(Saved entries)
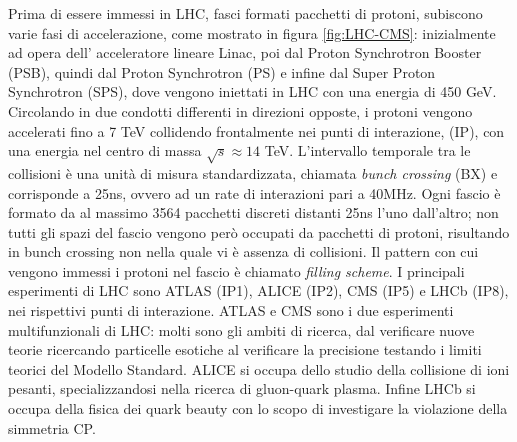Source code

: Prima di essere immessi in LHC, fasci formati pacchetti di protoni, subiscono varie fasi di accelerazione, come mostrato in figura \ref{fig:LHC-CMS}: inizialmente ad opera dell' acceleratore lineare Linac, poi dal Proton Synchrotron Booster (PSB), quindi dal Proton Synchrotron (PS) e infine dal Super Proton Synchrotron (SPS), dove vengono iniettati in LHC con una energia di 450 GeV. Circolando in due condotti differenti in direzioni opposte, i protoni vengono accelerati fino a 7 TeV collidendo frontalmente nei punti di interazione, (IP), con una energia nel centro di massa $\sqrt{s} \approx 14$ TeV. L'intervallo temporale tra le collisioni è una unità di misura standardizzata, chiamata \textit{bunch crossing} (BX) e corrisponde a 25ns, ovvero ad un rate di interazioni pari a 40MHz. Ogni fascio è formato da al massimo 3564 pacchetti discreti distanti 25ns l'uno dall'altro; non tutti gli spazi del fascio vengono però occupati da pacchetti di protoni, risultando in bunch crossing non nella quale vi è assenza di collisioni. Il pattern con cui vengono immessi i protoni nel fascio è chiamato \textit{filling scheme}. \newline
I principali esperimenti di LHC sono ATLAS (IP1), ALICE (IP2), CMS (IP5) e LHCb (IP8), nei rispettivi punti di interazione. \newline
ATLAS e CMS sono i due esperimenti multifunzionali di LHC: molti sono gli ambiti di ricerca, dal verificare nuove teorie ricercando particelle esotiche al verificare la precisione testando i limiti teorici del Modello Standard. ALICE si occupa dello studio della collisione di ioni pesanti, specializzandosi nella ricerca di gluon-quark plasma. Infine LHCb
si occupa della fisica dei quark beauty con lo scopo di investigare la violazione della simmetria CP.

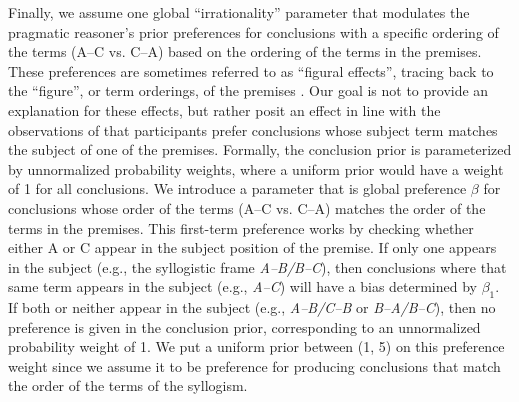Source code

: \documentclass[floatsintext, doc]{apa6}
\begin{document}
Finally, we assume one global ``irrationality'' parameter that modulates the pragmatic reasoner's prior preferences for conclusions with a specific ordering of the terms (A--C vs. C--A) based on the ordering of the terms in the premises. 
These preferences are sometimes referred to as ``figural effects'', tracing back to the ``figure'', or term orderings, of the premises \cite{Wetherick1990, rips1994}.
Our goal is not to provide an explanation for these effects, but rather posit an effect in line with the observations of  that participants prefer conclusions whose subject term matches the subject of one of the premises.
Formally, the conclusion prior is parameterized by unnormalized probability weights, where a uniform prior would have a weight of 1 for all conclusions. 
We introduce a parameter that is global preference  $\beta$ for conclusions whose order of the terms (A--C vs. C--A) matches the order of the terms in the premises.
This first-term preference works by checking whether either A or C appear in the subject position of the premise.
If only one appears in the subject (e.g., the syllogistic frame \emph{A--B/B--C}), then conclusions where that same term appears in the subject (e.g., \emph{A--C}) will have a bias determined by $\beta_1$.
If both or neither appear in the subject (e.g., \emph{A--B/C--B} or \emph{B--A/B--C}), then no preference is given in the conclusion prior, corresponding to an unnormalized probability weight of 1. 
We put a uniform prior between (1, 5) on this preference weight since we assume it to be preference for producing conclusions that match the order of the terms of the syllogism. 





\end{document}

# Work required
Your task is to find each line in the entries that contains the string "terms" and copy it.

# Result
Finally, we assume one global ``irrationality'' parameter that modulates the pragmatic reasoner's prior preferences for conclusions with a specific ordering of the terms (A--C vs. C--A) based on the ordering of the terms in the premises. 
We introduce a parameter that is global preference  $\beta$ for conclusions whose order of the terms (A--C vs. C--A) matches the order of the terms in the premises.
We put a uniform prior between (1, 5) on this preference weight since we assume it to be preference for producing conclusions that match the order of the terms of the syllogism. 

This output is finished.